■ Work required
Find every line below with the word "https" in it, and copy each one.

■ Material supplied
::::::::::

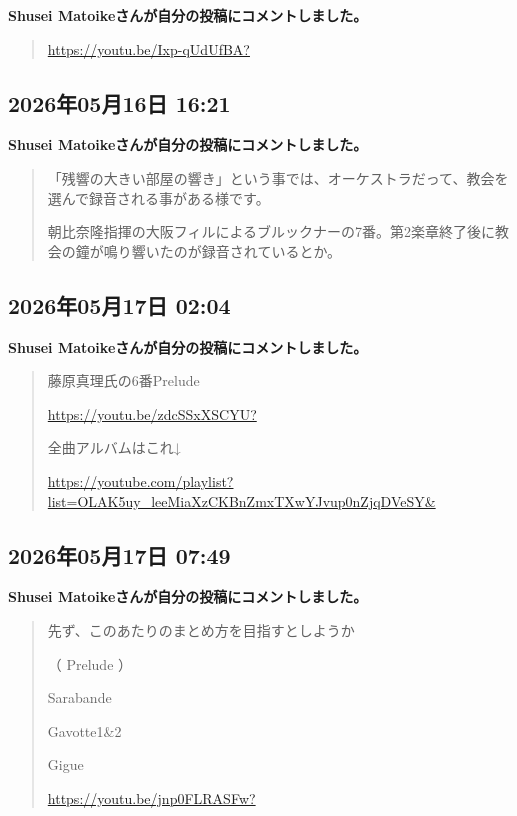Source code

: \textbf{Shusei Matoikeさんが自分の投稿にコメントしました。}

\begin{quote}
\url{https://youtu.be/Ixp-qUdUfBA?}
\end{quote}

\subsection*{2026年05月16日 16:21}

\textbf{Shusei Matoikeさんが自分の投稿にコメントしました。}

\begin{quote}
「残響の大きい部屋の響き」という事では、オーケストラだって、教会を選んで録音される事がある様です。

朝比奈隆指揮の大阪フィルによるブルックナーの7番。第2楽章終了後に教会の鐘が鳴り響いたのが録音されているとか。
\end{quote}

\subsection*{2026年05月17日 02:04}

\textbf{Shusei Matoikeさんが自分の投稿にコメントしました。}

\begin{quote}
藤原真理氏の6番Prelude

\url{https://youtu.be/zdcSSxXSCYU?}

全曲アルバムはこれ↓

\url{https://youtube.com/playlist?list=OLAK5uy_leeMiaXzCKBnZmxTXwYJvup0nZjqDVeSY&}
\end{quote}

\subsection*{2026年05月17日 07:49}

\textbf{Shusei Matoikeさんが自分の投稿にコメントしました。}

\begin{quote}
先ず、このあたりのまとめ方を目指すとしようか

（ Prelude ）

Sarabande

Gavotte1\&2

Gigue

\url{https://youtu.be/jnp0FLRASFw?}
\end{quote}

::::::::::

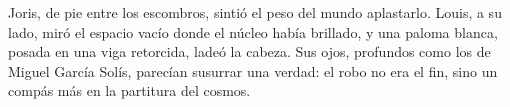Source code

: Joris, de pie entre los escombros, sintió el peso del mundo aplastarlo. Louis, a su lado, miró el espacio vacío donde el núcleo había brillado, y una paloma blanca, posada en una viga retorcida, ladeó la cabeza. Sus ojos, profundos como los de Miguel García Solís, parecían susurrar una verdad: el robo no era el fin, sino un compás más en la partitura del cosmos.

::::::::::

■ Completed exercise
\url{https://youtu.be/Ixp-qUdUfBA?}
\url{https://youtu.be/zdcSSxXSCYU?}
\url{https://youtube.com/playlist?list=OLAK5uy_leeMiaXzCKBnZmxTXwYJvup0nZjqDVeSY&}
\url{https://youtu.be/jnp0FLRASFw?}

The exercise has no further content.